======== Data shown
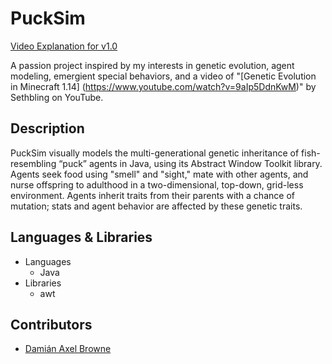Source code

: # PuckSim

[Video Explanation for v1.0](https://youtu.be/AvIlGguYQxE)

A passion project inspired by my interests in genetic evolution, agent modeling, 
emergient special behaviors, and a video of "[Genetic Evolution in Minecraft 1.14]
(https://www.youtube.com/watch?v=9aIp5DdnKwM)" by Sethbling on YouTube.

## Description
PuckSim visually models the multi-generational genetic inheritance of fish-resembling
“puck” agents in Java, using its Abstract Window Toolkit library. Agents seek food using "smell"
and "sight," mate with other agents, and nurse offspring to adulthood in a two-dimensional,
top-down, grid-less environment. Agents inherit traits from their parents with a chance of
mutation; stats and agent behavior are affected by these genetic traits.

## Languages & Libraries
* Languages
  * Java
* Libraries
  * awt

## Contributors
* [Damián Axel Browne](https://github.com/damianbrowne) 


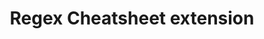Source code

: ---
title: Regex Cheatsheet extension
description: Use this browser extension to highlight rules, add new rules, and send Slack notifications from your browser
sidebar_position: 30
---
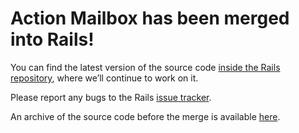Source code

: # Action Mailbox has been merged into Rails!

You can find the latest version of the source code [inside the Rails repository](https://github.com/rails/rails/tree/master/actionmailbox), where we’ll continue to work on it.

Please report any bugs to the Rails [issue tracker](https://github.com/rails/rails/issues).

An archive of the source code before the merge is available [here](../../tree/archive).
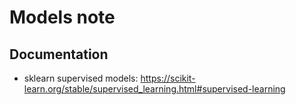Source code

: # Models note
## Documentation
- sklearn supervised models: https://scikit-learn.org/stable/supervised_learning.html#supervised-learning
================
- **Work required**
Excluding any pictures, print exactly the lines of the listing above from the line with "## Languages & Libraries" to the line with "# Models note", both ends included.

- **Task response**
## Languages & Libraries
* Languages
  * Java
* Libraries
  * awt

## Contributors
* [Damián Axel Browne](https://github.com/damianbrowne) 


Source code

: ---
title: Regex Cheatsheet extension
description: Use this browser extension to highlight rules, add new rules, and send Slack notifications from your browser
sidebar_position: 30
---
Source code

: # Action Mailbox has been merged into Rails!

You can find the latest version of the source code [inside the Rails repository](https://github.com/rails/rails/tree/master/actionmailbox), where we’ll continue to work on it.

Please report any bugs to the Rails [issue tracker](https://github.com/rails/rails/issues).

An archive of the source code before the merge is available [here](../../tree/archive).
Source code

: # Models note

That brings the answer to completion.